* _PROBLEM STATEMENT_
Without copying any pictures, restate exactly the lines from the start of the records through the line containing "questions about that".

* _THE INPUT_
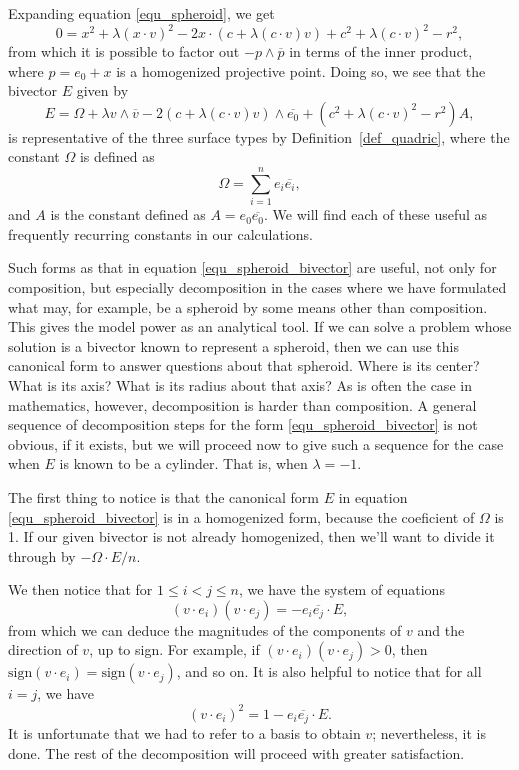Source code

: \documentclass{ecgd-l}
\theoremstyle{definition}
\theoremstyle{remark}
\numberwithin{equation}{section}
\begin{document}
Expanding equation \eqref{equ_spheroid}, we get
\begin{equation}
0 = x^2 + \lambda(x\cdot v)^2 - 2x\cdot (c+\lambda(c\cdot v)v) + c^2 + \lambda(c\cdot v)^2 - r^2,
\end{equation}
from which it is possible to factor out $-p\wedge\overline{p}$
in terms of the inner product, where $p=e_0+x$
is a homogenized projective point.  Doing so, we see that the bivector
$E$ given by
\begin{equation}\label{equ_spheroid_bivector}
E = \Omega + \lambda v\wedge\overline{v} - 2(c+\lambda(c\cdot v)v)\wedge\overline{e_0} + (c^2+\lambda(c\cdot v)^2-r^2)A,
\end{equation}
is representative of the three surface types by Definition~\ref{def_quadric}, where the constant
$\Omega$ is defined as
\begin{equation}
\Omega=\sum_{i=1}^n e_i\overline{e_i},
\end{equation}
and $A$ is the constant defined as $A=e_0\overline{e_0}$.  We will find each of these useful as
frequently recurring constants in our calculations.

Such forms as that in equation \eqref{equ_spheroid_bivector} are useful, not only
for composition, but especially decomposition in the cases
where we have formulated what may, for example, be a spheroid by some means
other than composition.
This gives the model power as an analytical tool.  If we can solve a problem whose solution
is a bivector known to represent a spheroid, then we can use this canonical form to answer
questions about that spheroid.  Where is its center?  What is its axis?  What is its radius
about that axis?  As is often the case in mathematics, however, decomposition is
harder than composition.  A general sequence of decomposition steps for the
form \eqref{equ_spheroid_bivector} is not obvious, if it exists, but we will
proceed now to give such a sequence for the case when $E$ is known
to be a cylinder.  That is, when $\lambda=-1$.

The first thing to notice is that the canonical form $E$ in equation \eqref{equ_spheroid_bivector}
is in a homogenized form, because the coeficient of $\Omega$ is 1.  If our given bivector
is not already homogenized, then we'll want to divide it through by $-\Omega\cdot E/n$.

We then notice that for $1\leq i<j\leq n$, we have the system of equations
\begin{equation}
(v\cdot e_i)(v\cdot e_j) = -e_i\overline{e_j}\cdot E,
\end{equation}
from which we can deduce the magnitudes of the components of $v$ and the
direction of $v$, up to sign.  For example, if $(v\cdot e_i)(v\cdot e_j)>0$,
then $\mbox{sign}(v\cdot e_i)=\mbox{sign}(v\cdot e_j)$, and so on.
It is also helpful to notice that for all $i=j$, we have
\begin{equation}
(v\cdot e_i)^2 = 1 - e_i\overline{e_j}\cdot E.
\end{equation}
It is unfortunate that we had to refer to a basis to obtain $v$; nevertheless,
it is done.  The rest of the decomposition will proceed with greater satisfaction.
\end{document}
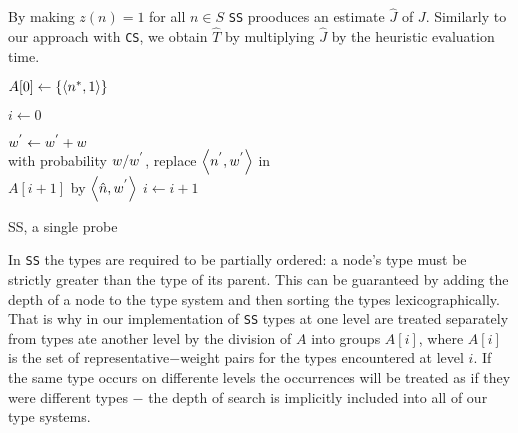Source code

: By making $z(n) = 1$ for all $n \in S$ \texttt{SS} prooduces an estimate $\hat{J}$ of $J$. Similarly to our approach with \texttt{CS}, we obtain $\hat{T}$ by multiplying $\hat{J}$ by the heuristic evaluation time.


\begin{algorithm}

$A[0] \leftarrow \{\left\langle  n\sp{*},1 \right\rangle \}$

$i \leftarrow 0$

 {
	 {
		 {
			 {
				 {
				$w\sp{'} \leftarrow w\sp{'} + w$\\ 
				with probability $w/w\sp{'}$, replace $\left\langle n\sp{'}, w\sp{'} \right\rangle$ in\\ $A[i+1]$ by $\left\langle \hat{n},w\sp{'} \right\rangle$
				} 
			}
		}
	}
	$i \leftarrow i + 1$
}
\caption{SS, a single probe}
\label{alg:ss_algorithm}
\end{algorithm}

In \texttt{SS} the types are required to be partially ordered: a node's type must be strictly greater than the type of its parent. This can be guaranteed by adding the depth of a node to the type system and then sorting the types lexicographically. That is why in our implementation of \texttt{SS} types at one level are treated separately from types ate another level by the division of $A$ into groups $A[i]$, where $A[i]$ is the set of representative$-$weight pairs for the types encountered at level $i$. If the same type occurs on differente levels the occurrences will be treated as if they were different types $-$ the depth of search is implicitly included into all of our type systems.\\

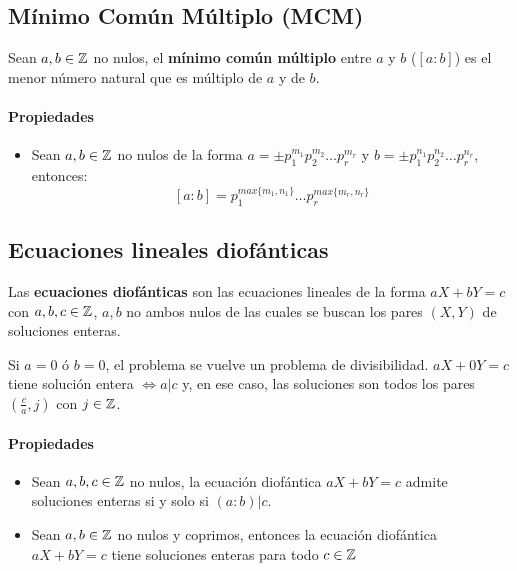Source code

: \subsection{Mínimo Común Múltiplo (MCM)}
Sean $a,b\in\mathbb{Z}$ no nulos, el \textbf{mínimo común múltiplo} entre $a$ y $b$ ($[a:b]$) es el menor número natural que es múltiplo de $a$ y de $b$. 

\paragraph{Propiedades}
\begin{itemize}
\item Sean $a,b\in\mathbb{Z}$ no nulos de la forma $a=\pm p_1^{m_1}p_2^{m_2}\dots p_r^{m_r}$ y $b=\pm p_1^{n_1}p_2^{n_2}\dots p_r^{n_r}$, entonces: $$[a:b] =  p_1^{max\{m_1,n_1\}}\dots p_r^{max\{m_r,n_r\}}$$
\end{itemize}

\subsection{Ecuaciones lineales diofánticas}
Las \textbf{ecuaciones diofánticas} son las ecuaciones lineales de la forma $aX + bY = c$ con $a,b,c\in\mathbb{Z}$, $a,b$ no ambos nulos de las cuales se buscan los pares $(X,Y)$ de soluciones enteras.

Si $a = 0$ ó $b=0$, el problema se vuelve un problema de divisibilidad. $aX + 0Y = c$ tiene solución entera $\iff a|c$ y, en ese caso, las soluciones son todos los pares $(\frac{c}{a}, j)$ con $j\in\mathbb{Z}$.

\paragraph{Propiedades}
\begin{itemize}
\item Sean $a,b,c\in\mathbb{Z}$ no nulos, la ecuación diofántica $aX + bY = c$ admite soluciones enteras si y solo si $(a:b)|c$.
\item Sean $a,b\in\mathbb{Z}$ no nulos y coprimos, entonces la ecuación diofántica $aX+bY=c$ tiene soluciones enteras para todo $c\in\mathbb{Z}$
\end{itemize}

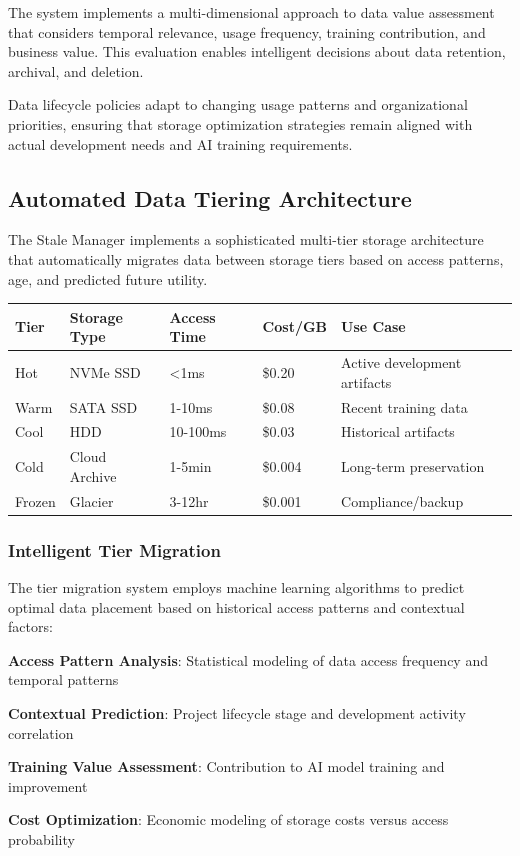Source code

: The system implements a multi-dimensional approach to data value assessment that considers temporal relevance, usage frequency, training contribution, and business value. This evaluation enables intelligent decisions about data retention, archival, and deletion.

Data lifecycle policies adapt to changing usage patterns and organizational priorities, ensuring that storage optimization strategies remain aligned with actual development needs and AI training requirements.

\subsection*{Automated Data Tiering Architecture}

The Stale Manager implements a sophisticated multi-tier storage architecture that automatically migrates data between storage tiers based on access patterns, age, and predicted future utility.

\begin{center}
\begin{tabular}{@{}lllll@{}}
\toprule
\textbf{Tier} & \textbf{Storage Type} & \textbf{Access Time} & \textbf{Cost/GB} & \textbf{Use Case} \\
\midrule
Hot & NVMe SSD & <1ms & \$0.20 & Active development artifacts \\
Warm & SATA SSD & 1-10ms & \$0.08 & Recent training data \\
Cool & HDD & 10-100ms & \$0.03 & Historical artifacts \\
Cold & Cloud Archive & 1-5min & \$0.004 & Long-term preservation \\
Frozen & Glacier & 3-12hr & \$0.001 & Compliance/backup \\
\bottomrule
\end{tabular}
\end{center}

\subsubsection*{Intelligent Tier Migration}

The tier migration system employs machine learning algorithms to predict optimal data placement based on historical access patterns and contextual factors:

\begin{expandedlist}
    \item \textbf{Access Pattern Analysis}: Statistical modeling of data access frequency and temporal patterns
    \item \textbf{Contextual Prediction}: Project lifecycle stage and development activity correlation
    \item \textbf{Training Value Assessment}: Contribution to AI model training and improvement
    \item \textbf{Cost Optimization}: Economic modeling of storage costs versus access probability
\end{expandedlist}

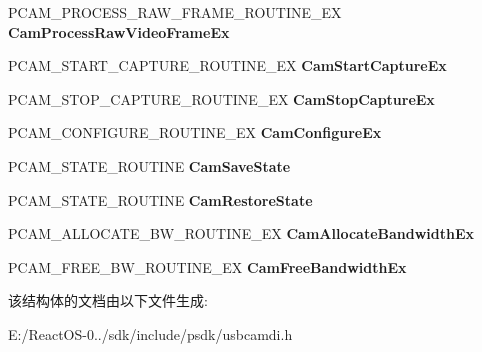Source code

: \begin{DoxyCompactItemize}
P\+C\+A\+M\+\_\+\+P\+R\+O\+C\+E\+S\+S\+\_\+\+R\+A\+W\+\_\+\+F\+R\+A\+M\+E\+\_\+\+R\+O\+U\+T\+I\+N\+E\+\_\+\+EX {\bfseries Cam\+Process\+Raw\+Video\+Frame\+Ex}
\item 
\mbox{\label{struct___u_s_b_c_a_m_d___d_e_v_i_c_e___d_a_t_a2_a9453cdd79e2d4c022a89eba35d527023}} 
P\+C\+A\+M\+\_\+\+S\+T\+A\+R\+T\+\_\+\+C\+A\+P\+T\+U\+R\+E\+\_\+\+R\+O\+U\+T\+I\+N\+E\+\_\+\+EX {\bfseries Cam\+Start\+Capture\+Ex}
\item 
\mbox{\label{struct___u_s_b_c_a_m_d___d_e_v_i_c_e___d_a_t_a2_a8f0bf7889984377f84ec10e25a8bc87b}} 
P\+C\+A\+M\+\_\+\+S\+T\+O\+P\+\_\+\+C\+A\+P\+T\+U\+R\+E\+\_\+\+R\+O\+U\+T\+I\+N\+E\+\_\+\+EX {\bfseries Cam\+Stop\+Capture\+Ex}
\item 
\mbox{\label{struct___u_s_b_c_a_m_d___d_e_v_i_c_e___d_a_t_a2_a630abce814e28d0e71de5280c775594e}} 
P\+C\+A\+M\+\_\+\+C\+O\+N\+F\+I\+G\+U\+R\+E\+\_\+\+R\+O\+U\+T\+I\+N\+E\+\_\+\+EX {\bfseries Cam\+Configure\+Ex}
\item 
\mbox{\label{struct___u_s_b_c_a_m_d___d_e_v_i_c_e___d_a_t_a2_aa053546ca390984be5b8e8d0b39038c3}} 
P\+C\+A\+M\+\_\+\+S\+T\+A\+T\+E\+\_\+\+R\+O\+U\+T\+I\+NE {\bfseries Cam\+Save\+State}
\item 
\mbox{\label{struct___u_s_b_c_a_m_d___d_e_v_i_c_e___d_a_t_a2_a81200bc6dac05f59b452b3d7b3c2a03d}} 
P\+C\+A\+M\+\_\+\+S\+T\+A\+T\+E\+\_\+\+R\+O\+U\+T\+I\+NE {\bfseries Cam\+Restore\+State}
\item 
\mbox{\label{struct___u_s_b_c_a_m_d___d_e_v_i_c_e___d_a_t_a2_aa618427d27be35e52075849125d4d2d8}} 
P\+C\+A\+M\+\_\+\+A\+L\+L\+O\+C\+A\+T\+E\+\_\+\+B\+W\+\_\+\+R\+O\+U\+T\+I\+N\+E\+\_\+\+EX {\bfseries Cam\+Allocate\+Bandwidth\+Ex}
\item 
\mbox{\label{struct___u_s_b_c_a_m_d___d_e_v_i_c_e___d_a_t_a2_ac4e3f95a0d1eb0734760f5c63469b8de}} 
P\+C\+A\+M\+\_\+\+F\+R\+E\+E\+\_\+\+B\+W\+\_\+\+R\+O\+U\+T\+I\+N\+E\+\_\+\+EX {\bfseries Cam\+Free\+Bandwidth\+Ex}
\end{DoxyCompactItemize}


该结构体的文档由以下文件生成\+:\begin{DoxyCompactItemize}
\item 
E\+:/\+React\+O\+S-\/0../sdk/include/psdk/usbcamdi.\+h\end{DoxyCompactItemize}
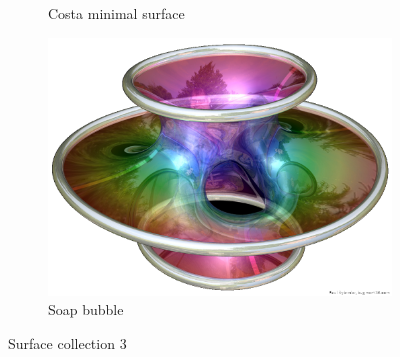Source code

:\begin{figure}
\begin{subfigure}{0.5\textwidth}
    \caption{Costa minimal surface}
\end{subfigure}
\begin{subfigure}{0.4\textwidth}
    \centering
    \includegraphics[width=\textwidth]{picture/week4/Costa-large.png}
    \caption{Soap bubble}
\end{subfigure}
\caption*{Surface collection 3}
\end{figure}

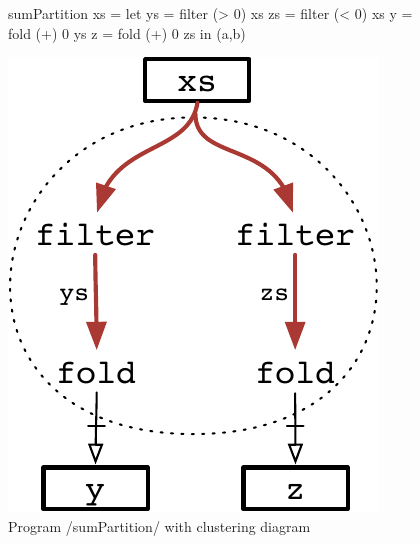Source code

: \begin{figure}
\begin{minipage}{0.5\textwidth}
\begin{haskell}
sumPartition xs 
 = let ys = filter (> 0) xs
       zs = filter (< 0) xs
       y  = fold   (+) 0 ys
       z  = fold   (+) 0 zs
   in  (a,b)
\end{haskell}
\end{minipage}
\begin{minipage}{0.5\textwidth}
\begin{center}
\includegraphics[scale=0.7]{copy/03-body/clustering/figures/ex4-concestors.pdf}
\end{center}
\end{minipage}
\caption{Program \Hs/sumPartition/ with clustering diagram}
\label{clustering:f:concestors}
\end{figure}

* _PROBLEM SOLUTION_
Source code

: \documentclass{ecgd-l}
\theoremstyle{definition}
\theoremstyle{remark}
\numberwithin{equation}{section}
\begin{document}
Expanding equation \eqref{equ_spheroid}, we get
\begin{equation}
0 = x^2 + \lambda(x\cdot v)^2 - 2x\cdot (c+\lambda(c\cdot v)v) + c^2 + \lambda(c\cdot v)^2 - r^2,
\end{equation}
from which it is possible to factor out $-p\wedge\overline{p}$
in terms of the inner product, where $p=e_0+x$
is a homogenized projective point.  Doing so, we see that the bivector
$E$ given by
\begin{equation}\label{equ_spheroid_bivector}
E = \Omega + \lambda v\wedge\overline{v} - 2(c+\lambda(c\cdot v)v)\wedge\overline{e_0} + (c^2+\lambda(c\cdot v)^2-r^2)A,
\end{equation}
is representative of the three surface types by Definition~\ref{def_quadric}, where the constant
$\Omega$ is defined as
\begin{equation}
\Omega=\sum_{i=1}^n e_i\overline{e_i},
\end{equation}
and $A$ is the constant defined as $A=e_0\overline{e_0}$.  We will find each of these useful as
frequently recurring constants in our calculations.

Such forms as that in equation \eqref{equ_spheroid_bivector} are useful, not only
for composition, but especially decomposition in the cases
where we have formulated what may, for example, be a spheroid by some means
other than composition.
This gives the model power as an analytical tool.  If we can solve a problem whose solution
is a bivector known to represent a spheroid, then we can use this canonical form to answer
questions about that spheroid.  Where is its center?  What is its axis?  What is its radius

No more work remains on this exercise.